With Republican control of the Texas Legislature all but assured, some of the down-ballot propositions in the March 4 Republican primary election deserve some special attention. They could provide some indication of what the Legislature might be up to when it convenes in January 2015.
One such proposition was Prop. 3, which asked voters if they would “Abolish the state franchise tax to encourage business growth.”
An amazing 90 percent of GOP primary voters said they were in favor.
The franchise tax was adopted in 2006 in an effort to cut property taxes — the hope was to give some relief to homeowners.
But few homeowners actually saw the full one-third property tax cut they were promised, and the franchise tax proved to be every bit as disappointing.
“The margin tax taxes a firm’s taxable margin at either 0.5 percent for wholesalers and retailers or 1 percent for all firms,” explains Vance Ginn of the Texas Public Policy Foundation. “Complying with this complex tax wastes time and resources because the taxable margin is based on calculating different formulas to determine a firm’s tax liability. These higher costs force firms to cut costs or pass them on to consumers in the form of higher prices, leaving firms and consumers worse off. Because of this complexity, the margin tax’s revenue has been lower each year than originally projected, providing more reason to reform or eliminate it.”
The franchise tax crack-up has been coming for some time. In 2008, state Sen.
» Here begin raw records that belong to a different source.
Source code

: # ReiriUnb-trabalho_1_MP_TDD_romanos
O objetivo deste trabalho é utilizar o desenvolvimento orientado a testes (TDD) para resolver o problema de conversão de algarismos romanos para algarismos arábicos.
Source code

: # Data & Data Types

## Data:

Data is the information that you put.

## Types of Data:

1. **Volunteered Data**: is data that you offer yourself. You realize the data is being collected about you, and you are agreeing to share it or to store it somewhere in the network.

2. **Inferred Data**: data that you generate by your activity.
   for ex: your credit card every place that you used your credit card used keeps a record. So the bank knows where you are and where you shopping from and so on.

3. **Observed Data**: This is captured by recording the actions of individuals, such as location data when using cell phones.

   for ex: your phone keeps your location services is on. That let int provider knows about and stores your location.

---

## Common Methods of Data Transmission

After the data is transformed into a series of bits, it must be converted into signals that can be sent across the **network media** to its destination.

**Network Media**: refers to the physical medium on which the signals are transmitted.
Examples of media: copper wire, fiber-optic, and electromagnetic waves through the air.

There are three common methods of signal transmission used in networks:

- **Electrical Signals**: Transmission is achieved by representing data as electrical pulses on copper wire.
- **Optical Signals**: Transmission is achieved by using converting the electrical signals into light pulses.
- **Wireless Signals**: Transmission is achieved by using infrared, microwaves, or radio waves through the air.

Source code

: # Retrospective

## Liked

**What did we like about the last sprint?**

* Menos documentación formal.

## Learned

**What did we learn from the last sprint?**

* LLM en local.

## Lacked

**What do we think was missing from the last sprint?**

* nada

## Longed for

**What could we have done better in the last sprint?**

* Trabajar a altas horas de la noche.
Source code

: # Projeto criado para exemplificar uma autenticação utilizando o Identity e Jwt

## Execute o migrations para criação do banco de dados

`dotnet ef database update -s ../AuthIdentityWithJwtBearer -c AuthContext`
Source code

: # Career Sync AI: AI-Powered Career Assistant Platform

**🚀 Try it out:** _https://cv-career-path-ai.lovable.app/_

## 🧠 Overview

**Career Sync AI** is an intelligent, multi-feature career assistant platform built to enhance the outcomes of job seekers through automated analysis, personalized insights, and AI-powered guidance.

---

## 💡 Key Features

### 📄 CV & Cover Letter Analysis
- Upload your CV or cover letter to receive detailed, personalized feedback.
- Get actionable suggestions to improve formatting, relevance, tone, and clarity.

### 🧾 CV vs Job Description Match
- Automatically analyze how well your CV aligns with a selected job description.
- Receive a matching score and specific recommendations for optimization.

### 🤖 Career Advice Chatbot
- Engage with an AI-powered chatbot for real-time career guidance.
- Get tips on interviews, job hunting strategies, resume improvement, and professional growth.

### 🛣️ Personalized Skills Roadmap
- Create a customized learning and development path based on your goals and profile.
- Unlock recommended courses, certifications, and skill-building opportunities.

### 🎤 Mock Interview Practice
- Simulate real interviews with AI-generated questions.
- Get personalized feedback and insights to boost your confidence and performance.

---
Kevin Eltife, R-Tyler, noted that he opposed it from the start.
“The plan was to give homeowners much-needed property tax relief,” he said. “It was touted as being a (property) tax cut of one-third. But I don’t know anyone who has seen the relief that was promised… I think we’re heading back to where we started. I think peoples’ bills will be just as high before, but with an additional business tax. We haven’t truly shifted the burden.”
Time has proven Eltife correct. But what can be done now? Ginn of the TPPF notes that the Legislature has already made some important progress in reforming the tax.
“Fortunately, legislators made permanent the $1 million deduction for businesses and temporarily lowered the tax rates last session,” he explains. “After these changes, the American Legislative Exchange Council (ALEC) ranks Texas as having the 12th best economic outlook. This means there is more work to do.”
Of course, abolishing the tax altogether would mean lawmakers would have to find the money elsewhere. That’s not an easy task — just look at how they’ve struggled to find ways to replace dwindling gas tax revenues for transportation.
But it’s not an impossible tax. It would merely take political courage.
“The margin tax is an inefficient form of taxation that presents both a financial and compliance burden on small businesses and the Texas economy,” Ginn says. “To further get the government off the backs of business and provide pro-growth measures, legislators should take this overwhelming voter approval and eliminate the margin tax next session.”